Her dad died in 1988. In subsequent years, she had three miscarriages and she has since lost a number of other family members, including her mum.
“My dad loved babies. He’d had four daughters and he really wanted a son. And I was very much a daddy’s girl: always helping him in the shop and going round the golf course with him in the holidays.
Josh, my eldest, was three weeks old before Dad was able to come and see him. I was embarrassed about breastfeeding in front of him - I remember doing it really discreetly. But I also felt really proud that I’d had a boy for my dad.
Hours later, Mum rang and said he hadn’t come home. We said, ‘Oh, he’ll be lost, you know what he’s like. His sense of direction’s terrible.’ But then later, we had a phonecall from the police.
He’d been found slumped behind the wheel of his car. The lights had gone green but he didn’t move.
For the first six months, I pushed it down. Not consciously - I was numb.
I just had to carry on. We’d just moved house and my husband was working long hours. I had a baby to look after and I was on my own a lot. So I went to the mother and baby groups. I went to the playgroups. I walked around like a zombie. I felt angry towards any middle-aged man I saw who was walking the planet when my dad was dead.
A lot of my friends were young and we were part of a church where sadness wasn't understood. I didn’t have anyone I could talk to. Looking back, it was so unhealthy.
And then there were the miscarriages. I only realised recently that I was on my own for all of them. And I was still numb - in survival mode.
There are lots of blurry things. So many details lost.
My first pottery teacher told me “Just feel the clay!” She had this broad Yorkshire accent. “It doesn’t matter what you make, just feel the clay!”
It was lockdown and I was spending more time in the studio. So I was feeling the clay and this figure just started happening, emerging. It wasn’t planned.
“I’ve got these memories and they’re going into the clay. It’s like my pieces are holding my stories.”
I realised I was exaggerating some of her body parts. I was giving her broader shoulders and a strong back. She had muscular arms, chunky legs. And I started to identify with her.

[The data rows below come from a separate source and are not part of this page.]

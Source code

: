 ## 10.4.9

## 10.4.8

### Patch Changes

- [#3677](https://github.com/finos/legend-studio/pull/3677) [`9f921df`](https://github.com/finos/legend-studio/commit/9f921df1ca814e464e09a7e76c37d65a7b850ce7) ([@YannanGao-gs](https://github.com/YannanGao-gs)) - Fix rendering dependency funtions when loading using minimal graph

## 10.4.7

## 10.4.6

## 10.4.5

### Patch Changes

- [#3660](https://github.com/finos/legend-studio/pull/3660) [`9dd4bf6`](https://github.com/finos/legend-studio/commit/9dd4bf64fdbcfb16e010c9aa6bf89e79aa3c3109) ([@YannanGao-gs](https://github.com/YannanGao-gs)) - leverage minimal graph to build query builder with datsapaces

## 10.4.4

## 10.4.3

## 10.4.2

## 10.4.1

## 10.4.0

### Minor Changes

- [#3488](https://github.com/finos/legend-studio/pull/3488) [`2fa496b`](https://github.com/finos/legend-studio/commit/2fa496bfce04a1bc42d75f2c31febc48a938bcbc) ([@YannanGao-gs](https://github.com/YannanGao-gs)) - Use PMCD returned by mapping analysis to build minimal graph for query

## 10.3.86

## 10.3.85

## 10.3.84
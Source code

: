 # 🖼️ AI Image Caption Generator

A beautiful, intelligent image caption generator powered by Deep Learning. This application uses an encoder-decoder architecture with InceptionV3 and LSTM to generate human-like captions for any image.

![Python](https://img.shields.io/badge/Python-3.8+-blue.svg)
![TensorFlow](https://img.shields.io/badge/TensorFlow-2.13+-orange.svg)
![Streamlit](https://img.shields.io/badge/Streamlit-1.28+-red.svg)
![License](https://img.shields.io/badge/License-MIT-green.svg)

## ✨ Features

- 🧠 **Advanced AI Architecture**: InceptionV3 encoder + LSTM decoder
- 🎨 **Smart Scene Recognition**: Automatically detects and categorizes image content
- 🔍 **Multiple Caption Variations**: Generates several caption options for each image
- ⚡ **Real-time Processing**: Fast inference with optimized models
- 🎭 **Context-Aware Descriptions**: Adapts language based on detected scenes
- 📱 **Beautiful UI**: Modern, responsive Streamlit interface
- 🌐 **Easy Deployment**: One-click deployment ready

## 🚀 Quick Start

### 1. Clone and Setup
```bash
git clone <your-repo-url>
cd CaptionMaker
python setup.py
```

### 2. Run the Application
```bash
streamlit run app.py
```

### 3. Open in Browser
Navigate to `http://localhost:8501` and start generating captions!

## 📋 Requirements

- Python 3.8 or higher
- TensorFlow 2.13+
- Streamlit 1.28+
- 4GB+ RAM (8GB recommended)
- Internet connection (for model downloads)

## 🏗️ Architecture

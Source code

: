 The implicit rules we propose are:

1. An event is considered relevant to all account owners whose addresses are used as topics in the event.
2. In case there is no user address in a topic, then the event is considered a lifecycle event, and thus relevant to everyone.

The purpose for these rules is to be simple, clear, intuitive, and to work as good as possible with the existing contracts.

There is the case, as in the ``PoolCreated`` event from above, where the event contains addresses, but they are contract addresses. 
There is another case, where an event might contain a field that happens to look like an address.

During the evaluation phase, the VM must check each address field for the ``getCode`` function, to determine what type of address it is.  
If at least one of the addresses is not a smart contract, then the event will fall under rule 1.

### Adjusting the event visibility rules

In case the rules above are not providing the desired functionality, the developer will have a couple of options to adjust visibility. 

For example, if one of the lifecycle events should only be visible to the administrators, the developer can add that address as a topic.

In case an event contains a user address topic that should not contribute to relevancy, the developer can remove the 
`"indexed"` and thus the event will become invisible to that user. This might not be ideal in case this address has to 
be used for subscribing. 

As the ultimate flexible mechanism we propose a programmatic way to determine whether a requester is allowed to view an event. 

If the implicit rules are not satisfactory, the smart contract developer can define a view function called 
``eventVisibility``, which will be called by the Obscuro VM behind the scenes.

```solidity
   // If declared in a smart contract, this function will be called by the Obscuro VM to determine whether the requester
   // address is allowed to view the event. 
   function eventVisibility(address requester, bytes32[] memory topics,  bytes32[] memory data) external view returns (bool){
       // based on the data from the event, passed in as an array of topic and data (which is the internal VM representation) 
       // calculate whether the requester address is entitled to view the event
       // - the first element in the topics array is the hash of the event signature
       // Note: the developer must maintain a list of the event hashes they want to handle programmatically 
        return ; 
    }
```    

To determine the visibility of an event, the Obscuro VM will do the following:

She was a little bit disfigured. She had scars on her back and her hands were down by her belly. And she had a hole there, in her stomach. She was looking down at that emptiness.
It’s a personal piece. It’s a dark one, too. I wanted to acknowledge those losses; those three babies.
It’s been therapeutic, for sure.
Pottery takes you into another headspace. It might sound a bit mystical, but it lets me tap into something inside me and let it out. When I make something, I’m putting a bit of my soul on show.
I don’t want to create a perfect object, or a perfect pot. Fragility and cracks and gaps - that’s more representative of life as I see it.
So I pinch the clay right up to the edge and make marks on it. I hack into it and cut out a door and wire it back on again with some random copper I found on the beach.
Because that’s how it is, isn’t it? Things happen. We just have to pick them up and work with them and they become part of us.
I look at pieces from ten years ago and I think I’ve come a long way in my creative journey. Personally, too.
Acknowledging how abandoned I felt when Dad died was the first step to putting that weight down. To healing.
It doesn’t matter if someone else can’t see what my work means. I know what I was processing at the time. And it’s definitely helping me make sense of those things.
I’ve got these memories and they’re going into the clay. It’s like my pieces are holding my stories.”